Discover 6 social enterprises fighting housing and energy poverty

Universal access to affordable and modern energy services is critical to sustainable development, the World Bank states. According to its World Development Indicators improvements over the past two decades led to 85 percent of the world enjoying access to electricity in 2012. Yet, 1.1 billion people are still without. Likewise, The EU estimates 11% of its inhabitants may have to deal with energy poverty. An important opportunity, as well as a challenge, may be provided by the way we deal with urban development, now and in the future. An estimated 60 percent of the world's population will live in urban areas by 2030. Access to adequate housing with resilient energy infrastructures will be ever more key to sustainable and healthy (urban) life. This triggered us to look into what some of the social enterprises we have surveyed do in these closely, interlinked domains. Below you will find links to six social enterprises from China, Germany, Portugal and the UK. It shows they myriad ways social enterprises try to achieve social impact in regards to housing and energy poverty.

Grwp Cynefin (Wales)

Grwp Cynefin is a housing association in North Wales offering affordable housing in rural communities. It aims to be a catalyst for positive social change in communities in Wales. They have projects around preventing domestic abuse and homelessness as well as projects around housing, employment and language.
Website: http://www.grwpcynefin.org/en/

Mobisol (Germany)

Mobisol provides low-income customers in developing country with solar energy systems for their homes. Depending on the size of these systems, they provide enough energy for various home appliances but also small businesses of the home owners which help them generate additional income.
Website: http://www.plugintheworld.com/mobisol/

Nottingham Energy Partnership (UK)

NEP provides an independent body to drive forward the climate change agenda. They are a platform for climate change prevention partnerships, working across all sectors within Nottingham. Within this role they work with partner agencies with the aim of alleviating fuel poverty and educating the public about energy efficiency, ensuring that those most in need achieve affordable warmth and a better quality of life.
Website: http://www.nottenergy.com/

Qi Chuang – Elderly Home Renovation Program (China)

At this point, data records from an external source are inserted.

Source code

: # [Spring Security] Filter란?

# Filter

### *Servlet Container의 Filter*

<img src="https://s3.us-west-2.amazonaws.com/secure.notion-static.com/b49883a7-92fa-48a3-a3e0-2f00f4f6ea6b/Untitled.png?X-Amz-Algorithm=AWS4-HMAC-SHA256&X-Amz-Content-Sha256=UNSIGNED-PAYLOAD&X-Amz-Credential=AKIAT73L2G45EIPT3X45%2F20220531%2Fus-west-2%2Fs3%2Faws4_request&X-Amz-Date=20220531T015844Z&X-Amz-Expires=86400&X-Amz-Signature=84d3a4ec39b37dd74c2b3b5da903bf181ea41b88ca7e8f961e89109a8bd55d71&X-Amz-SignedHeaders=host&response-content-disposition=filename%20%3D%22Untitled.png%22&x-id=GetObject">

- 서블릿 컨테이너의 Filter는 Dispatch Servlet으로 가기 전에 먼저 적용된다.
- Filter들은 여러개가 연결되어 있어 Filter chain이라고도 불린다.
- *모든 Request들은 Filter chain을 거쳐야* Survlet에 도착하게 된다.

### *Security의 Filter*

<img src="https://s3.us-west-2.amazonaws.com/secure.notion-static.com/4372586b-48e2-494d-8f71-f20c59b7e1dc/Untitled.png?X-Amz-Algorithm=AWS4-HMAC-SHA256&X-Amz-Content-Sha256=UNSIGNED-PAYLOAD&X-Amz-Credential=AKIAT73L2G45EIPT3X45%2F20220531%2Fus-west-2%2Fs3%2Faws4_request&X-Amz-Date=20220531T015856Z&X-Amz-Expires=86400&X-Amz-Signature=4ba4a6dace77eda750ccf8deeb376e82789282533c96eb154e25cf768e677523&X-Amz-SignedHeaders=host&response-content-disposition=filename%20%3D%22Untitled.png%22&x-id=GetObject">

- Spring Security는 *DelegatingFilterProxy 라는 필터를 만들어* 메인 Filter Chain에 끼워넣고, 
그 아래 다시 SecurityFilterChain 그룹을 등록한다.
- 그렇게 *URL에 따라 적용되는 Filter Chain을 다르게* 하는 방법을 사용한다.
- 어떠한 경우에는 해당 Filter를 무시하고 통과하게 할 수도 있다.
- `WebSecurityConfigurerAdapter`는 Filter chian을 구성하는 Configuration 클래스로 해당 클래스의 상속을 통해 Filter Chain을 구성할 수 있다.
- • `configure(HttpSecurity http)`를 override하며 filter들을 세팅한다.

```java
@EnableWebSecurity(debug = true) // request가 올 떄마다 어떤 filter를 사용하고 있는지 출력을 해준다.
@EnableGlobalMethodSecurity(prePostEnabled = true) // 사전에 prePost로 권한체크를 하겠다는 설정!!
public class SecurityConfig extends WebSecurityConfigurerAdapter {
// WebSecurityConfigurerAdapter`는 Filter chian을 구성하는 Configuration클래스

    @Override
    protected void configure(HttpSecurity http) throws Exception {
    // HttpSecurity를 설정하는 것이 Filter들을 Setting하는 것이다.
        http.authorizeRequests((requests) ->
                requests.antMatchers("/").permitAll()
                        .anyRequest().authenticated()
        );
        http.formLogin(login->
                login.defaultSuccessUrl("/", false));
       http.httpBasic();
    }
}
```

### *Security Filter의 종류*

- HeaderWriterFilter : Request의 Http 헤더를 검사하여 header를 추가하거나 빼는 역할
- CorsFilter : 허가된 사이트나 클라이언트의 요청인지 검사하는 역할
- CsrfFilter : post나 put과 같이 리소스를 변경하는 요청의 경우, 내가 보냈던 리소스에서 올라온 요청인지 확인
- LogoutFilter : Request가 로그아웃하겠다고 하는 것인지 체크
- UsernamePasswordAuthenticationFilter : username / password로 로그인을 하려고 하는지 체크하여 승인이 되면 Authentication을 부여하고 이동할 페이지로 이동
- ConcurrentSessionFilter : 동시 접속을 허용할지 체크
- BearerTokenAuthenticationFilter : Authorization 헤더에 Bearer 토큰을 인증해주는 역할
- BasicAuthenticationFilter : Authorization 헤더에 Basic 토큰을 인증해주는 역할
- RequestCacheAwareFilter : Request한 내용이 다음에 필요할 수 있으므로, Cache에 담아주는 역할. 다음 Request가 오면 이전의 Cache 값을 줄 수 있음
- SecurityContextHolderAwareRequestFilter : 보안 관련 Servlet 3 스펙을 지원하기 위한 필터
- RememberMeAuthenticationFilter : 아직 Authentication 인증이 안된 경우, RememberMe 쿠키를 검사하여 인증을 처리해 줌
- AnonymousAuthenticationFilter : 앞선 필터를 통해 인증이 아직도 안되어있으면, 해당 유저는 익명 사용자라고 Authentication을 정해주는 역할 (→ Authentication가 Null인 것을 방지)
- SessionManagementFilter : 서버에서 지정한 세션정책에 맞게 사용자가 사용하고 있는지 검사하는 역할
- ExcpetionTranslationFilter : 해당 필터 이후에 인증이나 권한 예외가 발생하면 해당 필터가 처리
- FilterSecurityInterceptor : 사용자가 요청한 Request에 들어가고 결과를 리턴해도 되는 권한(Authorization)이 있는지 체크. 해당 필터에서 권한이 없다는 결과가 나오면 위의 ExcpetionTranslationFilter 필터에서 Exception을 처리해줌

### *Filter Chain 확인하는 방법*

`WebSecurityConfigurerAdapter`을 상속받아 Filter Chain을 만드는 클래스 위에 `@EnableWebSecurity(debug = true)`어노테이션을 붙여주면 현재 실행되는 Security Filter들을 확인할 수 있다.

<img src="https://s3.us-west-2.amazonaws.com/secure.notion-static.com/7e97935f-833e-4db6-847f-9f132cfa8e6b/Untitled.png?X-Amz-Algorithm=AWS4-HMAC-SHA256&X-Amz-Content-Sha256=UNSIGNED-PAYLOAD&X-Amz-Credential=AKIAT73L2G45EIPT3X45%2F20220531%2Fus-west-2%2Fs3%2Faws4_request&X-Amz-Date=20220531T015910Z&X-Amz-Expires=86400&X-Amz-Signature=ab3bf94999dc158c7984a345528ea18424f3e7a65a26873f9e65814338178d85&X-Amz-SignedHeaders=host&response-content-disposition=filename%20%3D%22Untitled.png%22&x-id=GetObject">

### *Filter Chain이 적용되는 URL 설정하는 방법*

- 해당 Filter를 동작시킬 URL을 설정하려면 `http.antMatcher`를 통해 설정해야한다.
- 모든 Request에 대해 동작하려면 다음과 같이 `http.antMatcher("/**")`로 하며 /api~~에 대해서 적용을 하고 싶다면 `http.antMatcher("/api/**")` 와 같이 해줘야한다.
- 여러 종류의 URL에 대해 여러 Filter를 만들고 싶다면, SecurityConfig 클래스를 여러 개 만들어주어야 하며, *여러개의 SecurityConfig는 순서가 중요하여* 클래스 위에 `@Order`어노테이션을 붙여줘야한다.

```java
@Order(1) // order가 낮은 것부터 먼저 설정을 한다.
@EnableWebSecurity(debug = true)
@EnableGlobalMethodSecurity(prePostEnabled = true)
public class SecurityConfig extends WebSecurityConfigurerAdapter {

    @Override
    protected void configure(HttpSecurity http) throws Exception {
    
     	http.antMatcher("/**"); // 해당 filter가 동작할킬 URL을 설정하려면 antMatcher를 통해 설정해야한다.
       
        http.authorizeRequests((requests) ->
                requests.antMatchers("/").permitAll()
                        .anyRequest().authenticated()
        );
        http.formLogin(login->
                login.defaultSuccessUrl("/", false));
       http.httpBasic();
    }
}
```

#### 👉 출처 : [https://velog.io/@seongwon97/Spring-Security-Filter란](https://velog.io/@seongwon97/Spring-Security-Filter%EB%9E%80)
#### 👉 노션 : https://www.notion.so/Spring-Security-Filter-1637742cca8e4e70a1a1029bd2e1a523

Qi Chuang started its elderly home renovation program after two years of site visits to community care centers and the homes of elderly persons who live alone or are poor. They found various alarming safety concerns in 6 out of 10 homes they visited, including uneven floors, important passages and bathrooms without handrails and corroded wiring. They also discovered that in homes where the furniture is weighted or fixed in place, the fall rate is lower compared with homes with no renovation. As of March 6th,2015, the program had evaluated 137 homes and renovated 94 homes, in addition to improved hall passages in 3 public housing compounds for the elderly.
Website: http://www.qichuang.org/zh-cn/page/elderly-home-improvement-introduction (Chinese)

Solarkiosk (Germany)

Solarkiosk targets bottom-of-the-pyramid communities where they operate the Solarkiosk E-Hubb, an energy center that can serve as an energy and business outlet for these communities using solar power.
Website: http://solarkiosk.eu/

TESE (Portugal)

TESE is a Non-Governmental Development Organization (NGO) that aims to support the sustainable development of deprived communities and regions in Portugal and in developing countries through the creation and implementation of innovative responses that best promote social development, equal opportunities and quality of life. In developing countries, including Guinea-Bissau, Mozambique and Sao Tome and Principe, TESE Without Borders works in articulation with local partners, formulates and implements projects promoting the access to water, waste and energy services.